• Problem: Word for word, set down every line of the entries below from the line with "reset | [optional]" to the line with "node | [optional]", including both, and no other line.

(Data for this task begins)

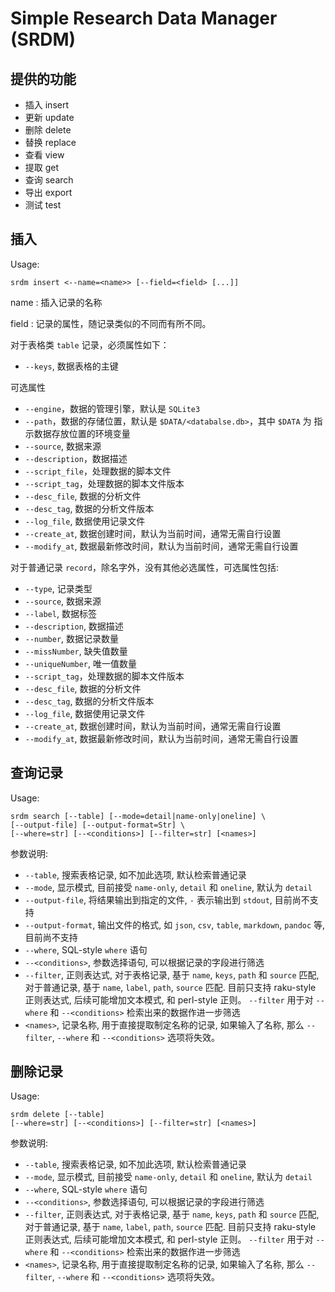 # Simple Research Data Manager (SRDM)

## 提供的功能

- 插入 insert
- 更新 update
- 删除 delete
- 替换 replace
- 查看 view
- 提取 get
- 查询 search
- 导出 export
- 测试 test

## 插入

Usage:

    srdm insert <--name=<name>> [--field=<field> [...]]

name
:   插入记录的名称

field
:   记录的属性，随记录类似的不同而有所不同。

对于表格类 `table` 记录，必须属性如下：

- `--keys`, 数据表格的主键

可选属性

- `--engine`，数据的管理引擎，默认是 `SQLite3`
- `--path`，数据的存储位置，默认是 `$DATA/<databalse.db>`，其中 `$DATA` 为
    指示数据存放位置的环境变量
- `--source`, 数据来源
- `--description`，数据描述
- `--script_file`，处理数据的脚本文件
- `--script_tag`，处理数据的脚本文件版本
- `--desc_file`, 数据的分析文件
- `--desc_tag`, 数据的分析文件版本
- `--log_file`, 数据使用记录文件
- `--create_at`, 数据创建时间，默认为当前时间，通常无需自行设置
- `--modify_at`, 数据最新修改时间，默认为当前时间，通常无需自行设置

对于普通记录 `record`，除名字外，没有其他必选属性，可选属性包括:

- `--type`, 记录类型
- `--source`, 数据来源
- `--label`, 数据标签
- `--description`, 数据描述
- `--number`, 数据记录数量
- `--missNumber`, 缺失值数量
- `--uniqueNumber`, 唯一值数量
- `--script_tag`，处理数据的脚本文件版本
- `--desc_file`, 数据的分析文件
- `--desc_tag`, 数据的分析文件版本
- `--log_file`, 数据使用记录文件
- `--create_at`, 数据创建时间，默认为当前时间，通常无需自行设置
- `--modify_at`, 数据最新修改时间，默认为当前时间，通常无需自行设置

## 查询记录

Usage:

    srdm search [--table] [--mode=detail|name-only|oneline] \
    [--output-file] [--output-format=Str] \
    [--where=str] [--<conditions>] [--filter=str] [<names>]

参数说明:

- `--table`, 搜索表格记录, 如不加此选项, 默认检索普通记录
- `--mode`, 显示模式, 目前接受 `name-only`, `detail` 和 `oneline`, 默认为
  `detail`
- `--output-file`, 将结果输出到指定的文件, `-` 表示输出到 `stdout`, 目前尚不支
  持
- `--output-format`, 输出文件的格式, 如 `json`, `csv`, `table`, `markdown`,
  `pandoc` 等, 目前尚不支持
- `--where`, SQL-style `where` 语句
- `--<conditions>`, 参数选择语句, 可以根据记录的字段进行筛选
- `--filter`, 正则表达式, 对于表格记录, 基于 `name`, `keys`, `path`
  和 `source` 匹配, 对于普通记录, 基于 `name`, `label`, `path`, `source` 匹配.
  目前只支持 raku-style 正则表达式, 后续可能增加文本模式, 和 perl-style 正则。
  `--filter` 用于对 `--where` 和 `--<conditions>` 检索出来的数据作进一步筛选
- `<names>`, 记录名称, 用于直接提取制定名称的记录, 如果输入了名称, 那么
  `--filter`, `--where` 和 `--<conditions>` 选项将失效。

## 删除记录

Usage:

    srdm delete [--table]
    [--where=str] [--<conditions>] [--filter=str] [<names>]

参数说明:

- `--table`, 搜索表格记录, 如不加此选项, 默认检索普通记录
- `--mode`, 显示模式, 目前接受 `name-only`, `detail` 和 `oneline`, 默认为
  `detail`
- `--where`, SQL-style `where` 语句
- `--<conditions>`, 参数选择语句, 可以根据记录的字段进行筛选
- `--filter`, 正则表达式, 对于表格记录, 基于 `name`, `keys`, `path`
  和 `source` 匹配, 对于普通记录, 基于 `name`, `label`, `path`, `source` 匹配.
  目前只支持 raku-style 正则表达式, 后续可能增加文本模式, 和 perl-style 正则。
  `--filter` 用于对 `--where` 和 `--<conditions>` 检索出来的数据作进一步筛选
- `<names>`, 记录名称, 用于直接提取制定名称的记录, 如果输入了名称, 那么
  `--filter`, `--where` 和 `--<conditions>` 选项将失效。




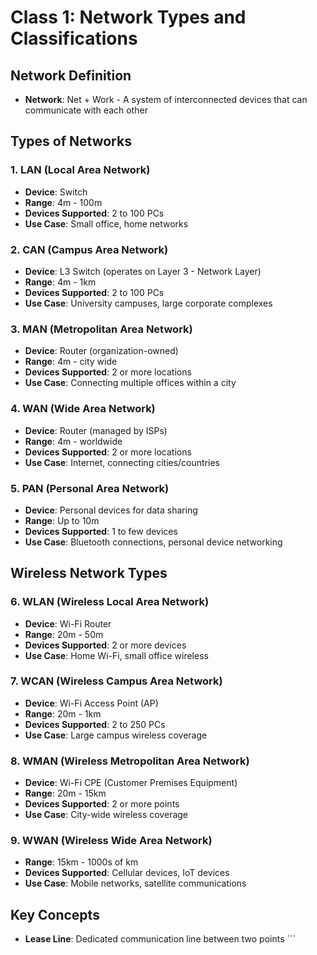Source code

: # Class 1: Network Types and Classifications

## Network Definition
- **Network**: Net + Work - A system of interconnected devices that can communicate with each other

## Types of Networks

### 1. LAN (Local Area Network)
- **Device**: Switch
- **Range**: 4m - 100m
- **Devices Supported**: 2 to 100 PCs
- **Use Case**: Small office, home networks

### 2. CAN (Campus Area Network)
- **Device**: L3 Switch (operates on Layer 3 - Network Layer)
- **Range**: 4m - 1km
- **Devices Supported**: 2 to 100 PCs
- **Use Case**: University campuses, large corporate complexes

### 3. MAN (Metropolitan Area Network)
- **Device**: Router (organization-owned)
- **Range**: 4m - city wide
- **Devices Supported**: 2 or more locations
- **Use Case**: Connecting multiple offices within a city

### 4. WAN (Wide Area Network)
- **Device**: Router (managed by ISPs)
- **Range**: 4m - worldwide
- **Devices Supported**: 2 or more locations
- **Use Case**: Internet, connecting cities/countries

### 5. PAN (Personal Area Network)
- **Device**: Personal devices for data sharing
- **Range**: Up to 10m
- **Devices Supported**: 1 to few devices
- **Use Case**: Bluetooth connections, personal device networking

## Wireless Network Types

### 6. WLAN (Wireless Local Area Network)
- **Device**: Wi-Fi Router
- **Range**: 20m - 50m
- **Devices Supported**: 2 or more devices
- **Use Case**: Home Wi-Fi, small office wireless

### 7. WCAN (Wireless Campus Area Network)
- **Device**: Wi-Fi Access Point (AP)
- **Range**: 20m - 1km
- **Devices Supported**: 2 to 250 PCs
- **Use Case**: Large campus wireless coverage

### 8. WMAN (Wireless Metropolitan Area Network)
- **Device**: Wi-Fi CPE (Customer Premises Equipment)
- **Range**: 20m - 15km
- **Devices Supported**: 2 or more points
- **Use Case**: City-wide wireless coverage

### 9. WWAN (Wireless Wide Area Network)
- **Range**: 15km - 1000s of km
- **Devices Supported**: Cellular devices, IoT devices
- **Use Case**: Mobile networks, satellite communications

## Key Concepts
- **Lease Line**: Dedicated communication line between two points
\`\`\`
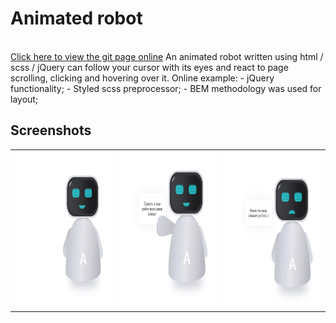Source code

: # Animated robot
<br/>
<a href="">Click here to view the git page online</a>
An animated robot written using html / scss / jQuery can follow your cursor with its eyes and react to page scrolling, clicking and hovering over it.
Online example: 
- jQuery functionality;
- Styled scss preprocessor;
- BEM methodology was used for layout;

## Screenshots
<table width="100" align="center">
    <td align="center">
        <img src="./screenshot_0.png" width="250" height="250" alt="css3"/>
    </td>
    <td align="center">
        <img src="./screenshot_1.png" width="250" height="250" alt="sass">
    </td>
    <td align="center">
        <img src="./screenshot_2.png" width="250" height="250" alt="scss">
    </td>
</table>

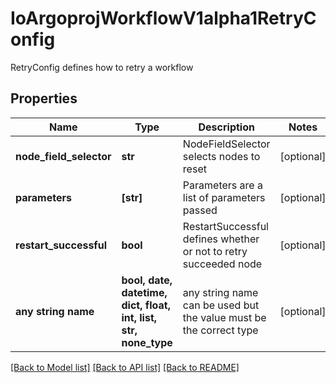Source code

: # IoArgoprojWorkflowV1alpha1RetryConfig

RetryConfig defines how to retry a workflow

## Properties
Name | Type | Description | Notes
------------ | ------------- | ------------- | -------------
**node_field_selector** | **str** | NodeFieldSelector selects nodes to reset | [optional] 
**parameters** | **[str]** | Parameters are a list of parameters passed | [optional] 
**restart_successful** | **bool** | RestartSuccessful defines whether or not to retry succeeded node | [optional] 
**any string name** | **bool, date, datetime, dict, float, int, list, str, none_type** | any string name can be used but the value must be the correct type | [optional]

[[Back to Model list]](../README.md#documentation-for-models) [[Back to API list]](../README.md#documentation-for-api-endpoints) [[Back to README]](../README.md)



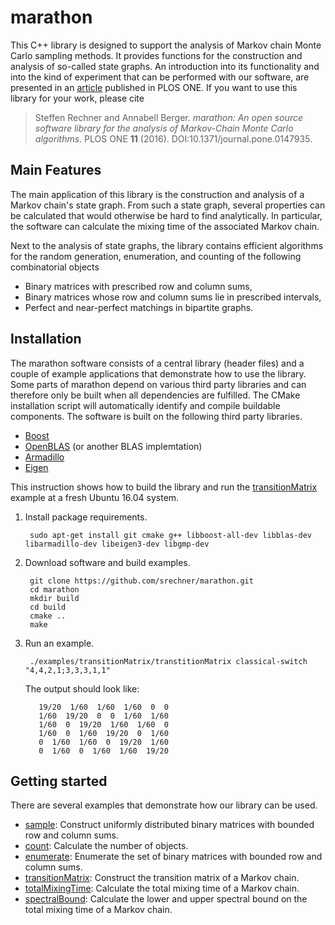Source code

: # marathon

This C++ library is designed to support the analysis of Markov chain Monte Carlo sampling methods. 
It provides functions for the construction and analysis of so-called state graphs. 
An introduction into its functionality and into the kind of experiment that can be performed with our software, are presented in an [article](http://journals.plos.org/plosone/article?id=10.1371/journal.pone.0147935) published in PLOS ONE.
If you want to use this library for your work, please cite

> Steffen Rechner and Annabell Berger. *marathon: An open source software library for the
analysis of Markov-Chain Monte Carlo algorithms*. PLOS ONE **11** (2016). DOI:10.1371/journal.pone.0147935.

## Main Features ##

The main application of this library is the construction and analysis of a Markov chain's state graph. From such a state graph, several properties can be calculated that would otherwise be hard to find analytically. In particular, the software can calculate the mixing time of the associated Markov chain.

Next to the analysis of state graphs, the library contains efficient algorithms for the random generation, enumeration, and counting of the following combinatorial objects

* Binary matrices with prescribed row and column sums,
* Binary matrices whose row and column sums lie in prescribed intervals,
* Perfect and near-perfect matchings in bipartite graphs.

## Installation

The marathon software consists of a central library (header files) and a couple of  example applications that demonstrate how to use the library.
Some parts of marathon depend on various third party libraries and can therefore only be built when all dependencies are fulfilled. The CMake installation script will automatically identify and compile buildable components. The software is built on the following third party libraries.

 * [Boost](www.boost.org) 
 * [OpenBLAS](http://www.openblas.net/) (or another BLAS implemtation)
 * [Armadillo](http://arma.sourceforge.net/)
 * [Eigen](http://eigen.tuxfamily.org/)
 

This instruction shows how to build the library and run the [transitionMatrix](./examples/transitionMatrix/) example at a fresh Ubuntu 16.04 system.

1. Install package requirements.

        sudo apt-get install git cmake g++ libboost-all-dev libblas-dev libarmadillo-dev libeigen3-dev libgmp-dev

2. Download software and build examples.

        git clone https://github.com/srechner/marathon.git
        cd marathon
        mkdir build
        cd build
        cmake ..
        make
        
4. Run an example. 

        ./examples/transitionMatrix/transtitionMatrix classical-switch "4,4,2,1;3,3,3,1,1" 
        
    The output should look like:
        
          19/20  1/60  1/60  1/60  0  0
          1/60  19/20  0  0  1/60  1/60
          1/60  0  19/20  1/60  1/60  0
          1/60  0  1/60  19/20  0  1/60
          0  1/60  1/60  0  19/20  1/60
          0  1/60  0  1/60  1/60  19/20
        
## Getting started 

There are several examples that demonstrate how our library can be used.

 * [sample](./examples/sample/): Construct uniformly distributed binary matrices with bounded row and column sums.
 * [count](./examples/count/): Calculate the number of objects.
 * [enumerate](./examples/enumerate/): Enumerate the set of binary matrices with bounded row and column sums.
 * [transitionMatrix](./examples/transitionMatrix/): Construct the transition matrix of a Markov chain. 
 * [totalMixingTime](./examples/totalMixingTime/): Calculate the total mixing time of a Markov chain.
 * [spectralBound](./examples/spectralBound/): Calculate the lower and upper spectral bound on the total mixing time of a Markov chain.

(Data for this task ends)

• Response below:
**node_field_selector** | **str** | NodeFieldSelector selects nodes to reset | [optional] 
**parameters** | **[str]** | Parameters are a list of parameters passed | [optional] 
**restart_successful** | **bool** | RestartSuccessful defines whether or not to retry succeeded node | [optional] 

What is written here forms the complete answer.